A seconda della natura della crescita del tumore, si distinguono gli adenocarcinomi esofitici (crescono verso l'esterno), endofitici (crescono in profondità nei tessuti) e misti (crescono in entrambe le direzioni)..

A seconda della struttura delle cellule e del loro stato funzionale, si distinguono le seguenti forme tumorali:

  • altamente differenziato;
  • basso rango;
  • moderatamente differenziato.

Altamente differenziato

Tale adenocarcinoma è caratterizzato da un piccolo numero di cellule alterate. Quest'ultimo può presentare segni atipici (allungamento, presenza di un nucleo allungato, grandi dimensioni). Un minimo grado di polimorfismo cellulare è caratteristico..

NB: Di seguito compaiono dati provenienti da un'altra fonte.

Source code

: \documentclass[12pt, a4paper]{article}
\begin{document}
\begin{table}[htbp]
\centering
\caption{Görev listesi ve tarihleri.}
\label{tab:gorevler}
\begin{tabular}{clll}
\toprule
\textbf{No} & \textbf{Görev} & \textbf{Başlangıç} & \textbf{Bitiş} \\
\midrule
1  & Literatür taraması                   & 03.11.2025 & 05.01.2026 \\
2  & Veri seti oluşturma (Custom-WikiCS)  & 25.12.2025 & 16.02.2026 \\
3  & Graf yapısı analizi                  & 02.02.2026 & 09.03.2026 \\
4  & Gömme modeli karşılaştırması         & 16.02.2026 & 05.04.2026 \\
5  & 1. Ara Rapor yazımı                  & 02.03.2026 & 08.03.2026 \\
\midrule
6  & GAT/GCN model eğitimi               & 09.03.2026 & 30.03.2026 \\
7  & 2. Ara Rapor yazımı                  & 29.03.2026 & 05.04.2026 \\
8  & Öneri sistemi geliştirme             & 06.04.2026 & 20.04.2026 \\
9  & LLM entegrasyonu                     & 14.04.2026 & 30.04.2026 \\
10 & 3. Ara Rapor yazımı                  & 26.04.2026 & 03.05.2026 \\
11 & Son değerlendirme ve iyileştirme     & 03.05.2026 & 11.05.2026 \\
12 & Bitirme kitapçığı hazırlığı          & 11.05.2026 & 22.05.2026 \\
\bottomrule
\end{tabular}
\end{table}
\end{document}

Questa forma di adenocarcinoma procede in modo più favorevole. La probabilità di diffondersi agli strati profondi dell'utero è bassa.

Moderatamente differenziato

Adenocarcinoma uterino moderatamente differenziato nelle ragazze di età inferiore a 30 anni raramente metastasi.

La malattia è grave, in contrasto con la forma altamente differenziata.

L'adenocarcinoma endometriale moderatamente differenziato è caratterizzato da un grado medio di polimorfismo cellulare e una migliore divisione cellulare. Il quadro clinico non ha caratteristiche distintive. Per lungo tempo, può essere asintomatico..

Basso rango

Con questa patologia, la prognosi è la meno favorevole. Con questa forma di cancro, un gran numero di cellule uterine ha segni di atipia. Il polimorfismo è fortemente espresso.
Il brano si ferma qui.